TEMPO.CO, Jakarta - Wakil Komisi Hukum Dewan Perwakilan Rakyat Trimedya Panjaitan mengkritik penyelesaian pelanggaran hak asasi masa lalu melalui rekonsiliasi oleh pemerintah. Menurut dia, penyelesaian secara hukum kasus HAM juga harus dilakukan.
"Bukan rekonsiliasinya, tapi yang penting kasus-kasus ini diselesaikan dulu. Itu mau yang mana dulu kita ambil," kata Trimedya di Kompleks Parlemen, Senayan, Jakarta, Jumat, 3 Februari 2017.

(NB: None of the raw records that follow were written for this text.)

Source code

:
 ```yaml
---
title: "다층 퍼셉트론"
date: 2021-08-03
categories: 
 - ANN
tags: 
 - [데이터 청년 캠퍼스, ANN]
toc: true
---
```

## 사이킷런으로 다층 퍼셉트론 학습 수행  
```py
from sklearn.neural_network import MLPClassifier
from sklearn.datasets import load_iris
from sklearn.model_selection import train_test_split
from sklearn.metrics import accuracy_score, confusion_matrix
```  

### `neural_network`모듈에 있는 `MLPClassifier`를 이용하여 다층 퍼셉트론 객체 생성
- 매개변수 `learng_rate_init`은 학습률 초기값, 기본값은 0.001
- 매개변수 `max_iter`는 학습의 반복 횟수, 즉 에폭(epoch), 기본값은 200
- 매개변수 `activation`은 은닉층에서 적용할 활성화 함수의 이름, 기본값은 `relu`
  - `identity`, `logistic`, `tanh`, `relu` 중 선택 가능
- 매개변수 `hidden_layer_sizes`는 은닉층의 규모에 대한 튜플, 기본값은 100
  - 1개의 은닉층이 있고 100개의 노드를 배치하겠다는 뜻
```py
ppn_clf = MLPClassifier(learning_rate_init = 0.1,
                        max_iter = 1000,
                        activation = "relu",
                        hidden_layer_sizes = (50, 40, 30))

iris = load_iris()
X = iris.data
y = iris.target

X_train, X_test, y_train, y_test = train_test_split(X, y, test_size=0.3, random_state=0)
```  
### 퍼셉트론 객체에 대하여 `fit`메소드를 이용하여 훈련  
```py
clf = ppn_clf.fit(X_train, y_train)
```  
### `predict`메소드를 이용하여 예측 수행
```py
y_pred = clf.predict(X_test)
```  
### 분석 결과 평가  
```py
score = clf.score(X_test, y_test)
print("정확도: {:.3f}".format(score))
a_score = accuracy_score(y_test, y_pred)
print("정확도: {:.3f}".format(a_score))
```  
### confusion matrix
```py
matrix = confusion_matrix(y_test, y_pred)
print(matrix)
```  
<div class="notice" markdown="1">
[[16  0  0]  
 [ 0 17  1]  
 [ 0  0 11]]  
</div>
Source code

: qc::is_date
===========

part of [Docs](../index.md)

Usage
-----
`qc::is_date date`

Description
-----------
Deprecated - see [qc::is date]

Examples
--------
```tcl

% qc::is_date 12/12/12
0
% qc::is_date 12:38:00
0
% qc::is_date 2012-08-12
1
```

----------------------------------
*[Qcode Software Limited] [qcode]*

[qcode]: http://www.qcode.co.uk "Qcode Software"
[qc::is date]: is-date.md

Sebelumnya, Jaksa Agung Muhammad Prasetyo mengatakan pemerintah memutuskan untuk menyelesaikan kasus tragedi Trisakti, Semanggi I, dan Semanggi II (TSS) 1998 secara nonyudisial. Alasannya, pencarian fakta, bukti, dan saksi sulit dilakukan.
Menurut Trimedya, penyelesaian secara hukum penting untuk menunjukkan pemerintah serius dalam penyelesaian HAM masa lalu. Ia pun berharap HAM masuk dalam paket kebijakan reformasi hukum.
"Paling tidak rakyat melihat ada keseriusan pemerintah pada tahun ketiga ini untuk menyelesaikan kasus-kasus pelanggaran HAM," ujarnya.
Kontras melaporkan Wiranto dan Komisi Nasional Hak Asasi Manusia terkait dengan hasil rapat keduanya pada 30 Januari 2017. Dalam rapat tersebut, keduanya menghasilkan rekonsiliasi sebagai langkah penyelesaian pelanggaran HAM masa lalu.
Koordinator Kontras Haris Azhar menegaskan, sesuai perundang-undangan, kementerian yang dipimpin Wiranto saat ini bertugas sebagai koordinator. Ia menilai Wiranto tidak mempunyai kewenangan merumuskan kebijakan. Sebab, penyelesaian kasus HAM berat sudah diatur dalam peraturan lain.